Settembrini’s smile was not forced this time; he was sure of himself. “ ‘What do you have against analysis?’ ” he quoted, his head tilted to one shoulder. “ ‘Don’t you approve of analysis?’—You will always find me ready to provide you with an answer, my good engineer,” he said with a bow and a deferential downward sweep of his hand, “particularly when your objections show some wit. You parry my thrusts not without elegance. Humanist—certainly I am that. You will never find me guilty of ascetic tendencies. I affirm, I respect, I love the body, just as I affirm, respect, and love form, beauty, freedom, mirth, and pleasure—just as I champion the ‘world,’ the interests of life against sentimental flight from the world, classicismo against romanticismo. I believe my position is perfectly clear. But there is one force, one principle that is the object of my highest affirmation, my highest and ultimate respect and love, and that force, that principle, is the mind. However much I detest seeing that dubious construct of moonshine and cobwebs that goes by the name of ‘soul’ played off against the body, within the antithesis of body and mind, it is the body that is the evil, devilish principle, because the body is nature, and nature—as an opposing force, I repeat, to mind, to reason—is evil, mystical and evil. ‘But you are a humanist!’ Most certainly I am that, because I am a friend of humankind, just as Prometheus was a lover of humankind and its nobility. That nobility, however, is contained within the mind, within reason, and therefore you will level the charge of Christian obscurantism against me quite in vain.”
Hans Castorp waved this off.
“You will,” Settembrini insisted, “level that charge quite in vain, simply because in due time, noble humanistic pride comes to see the tie that binds the mind to the physical body, to nature, as a debasement and a curse. Did you know that the great Plotinus is recorded to have said that he was ashamed to have a body?” Settembrini asked, and with such earnest expectation of an answer that Hans Castorp found himself forced to admit that this was the first he had heard of it.
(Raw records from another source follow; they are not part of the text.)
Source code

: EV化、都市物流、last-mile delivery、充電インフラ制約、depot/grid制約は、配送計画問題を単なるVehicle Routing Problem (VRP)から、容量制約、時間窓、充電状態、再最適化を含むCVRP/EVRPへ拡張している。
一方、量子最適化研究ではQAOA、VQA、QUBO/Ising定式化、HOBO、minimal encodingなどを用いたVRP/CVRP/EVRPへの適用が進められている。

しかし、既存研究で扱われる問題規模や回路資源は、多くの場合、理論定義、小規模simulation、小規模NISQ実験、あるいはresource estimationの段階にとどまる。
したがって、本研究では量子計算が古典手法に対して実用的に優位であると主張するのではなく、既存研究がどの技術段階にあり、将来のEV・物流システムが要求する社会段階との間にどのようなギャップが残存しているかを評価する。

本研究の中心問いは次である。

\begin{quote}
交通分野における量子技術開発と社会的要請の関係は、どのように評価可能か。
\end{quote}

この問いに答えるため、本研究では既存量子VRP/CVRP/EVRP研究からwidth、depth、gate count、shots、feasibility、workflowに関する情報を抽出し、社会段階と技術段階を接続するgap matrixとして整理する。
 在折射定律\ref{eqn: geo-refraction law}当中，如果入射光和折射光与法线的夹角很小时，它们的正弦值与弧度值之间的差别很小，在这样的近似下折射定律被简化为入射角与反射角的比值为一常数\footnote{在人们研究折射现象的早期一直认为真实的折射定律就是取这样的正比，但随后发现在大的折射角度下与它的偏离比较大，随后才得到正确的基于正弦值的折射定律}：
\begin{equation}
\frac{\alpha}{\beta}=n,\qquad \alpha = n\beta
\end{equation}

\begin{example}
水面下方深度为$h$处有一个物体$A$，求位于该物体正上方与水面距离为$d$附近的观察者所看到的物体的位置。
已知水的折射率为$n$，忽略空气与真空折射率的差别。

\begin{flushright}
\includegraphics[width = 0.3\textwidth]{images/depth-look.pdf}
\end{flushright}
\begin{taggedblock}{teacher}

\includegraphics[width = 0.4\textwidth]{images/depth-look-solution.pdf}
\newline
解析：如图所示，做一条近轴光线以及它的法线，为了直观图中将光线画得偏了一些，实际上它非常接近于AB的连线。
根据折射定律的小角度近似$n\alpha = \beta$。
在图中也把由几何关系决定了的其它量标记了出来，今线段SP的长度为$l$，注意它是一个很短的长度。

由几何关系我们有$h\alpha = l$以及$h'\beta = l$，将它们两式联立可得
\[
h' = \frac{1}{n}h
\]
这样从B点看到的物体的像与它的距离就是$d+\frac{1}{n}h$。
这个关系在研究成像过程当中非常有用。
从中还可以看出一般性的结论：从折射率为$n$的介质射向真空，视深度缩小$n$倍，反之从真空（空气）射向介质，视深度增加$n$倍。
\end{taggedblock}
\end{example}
“Porphyrius has recorded it for us. An absurd statement, if you like. But absurdity is an intellectually honorable position, and nothing could be more fundamentally pitiful than to raise the objection of absurdity when the mind attempts to maintain its dignity against nature and refuses to submit to her. Do you know about the Lisbon earthquake?”
“No . . . an earthquake? I’ve not been reading newspapers here . . .”
“You misunderstand me. Nevertheless, I would note that it is regrettable—though characteristic of the institution—that you have neglected to read what the press has to say. But you have misunderstood me, the natural phenomenon of which I speak is not a current event; it took place, incidentally, some one hundred and fifty years ago.”
“Oh, yes! Wait a moment—right! I read somewhere that Goethe said something in his bedroom one night to his valet—”
“Oh—I don’t wish to talk about that,” Settembrini broke in, closing his eyes and waving one little brown hand in the air. “Besides, you’re getting your catastrophes mixed up. You’re thinking of the earthquake in Messina. I’m talking about the one that ravaged Lisbon in the year 1755.”
“Beg your pardon.”
“Well, it was Voltaire who rose up against it.”
“What do you mean ‘rose up’? What did he do?”
“He rebelled, that’s what. He would not accept this stroke of fate, the brutal fact of it. He refused to submit to it. He protested in the name of the mind and reason against this scandalous offense of nature, which destroyed three-quarters of a flourishing city and took thousands of human lives. That astounds you, does it? Amuses you? You may be as astounded as you like, but I shall make so bold as to rebuke you for the smile. Voltaire’s position was that of a true descendent of those ancient Gauls who shot their arrows against heaven. You see, my good engineer, there you behold the mind’s enmity toward nature, its proud mistrust of her, its greathearted insistence on the right to criticize her and her evil, irrational power. Because she is a power, and it is servile to accept her, to reconcile oneself to her—that is, to reconcile oneself to her inwardly. There you see the kind of humanism that absolutely does not become ensnared in contradictions, that is in no way guilty of a retreat into Christian toadying, even though it resolves to see in the body the evil force, the antagonist. The contradiction that you believe you see is always one and the same. ‘What do you have against analysis?’ Nothing, when it serves the cause of education, liberation, and progress. Everything, when it comes wrapped in the ghastly, gamy odor of the grave. It is no different with the body. One must respect and defend it, when it serves the cause of emancipation and beauty, of freedom of the senses, of happiness and desire. One must despise it insofar as it is the principle of gravity and inertia opposing the flow toward the light, insofar-as it represents the principle of disease and death, insofar as its quintessence is a matter of perversity, of corruption, of lust and disgrace.”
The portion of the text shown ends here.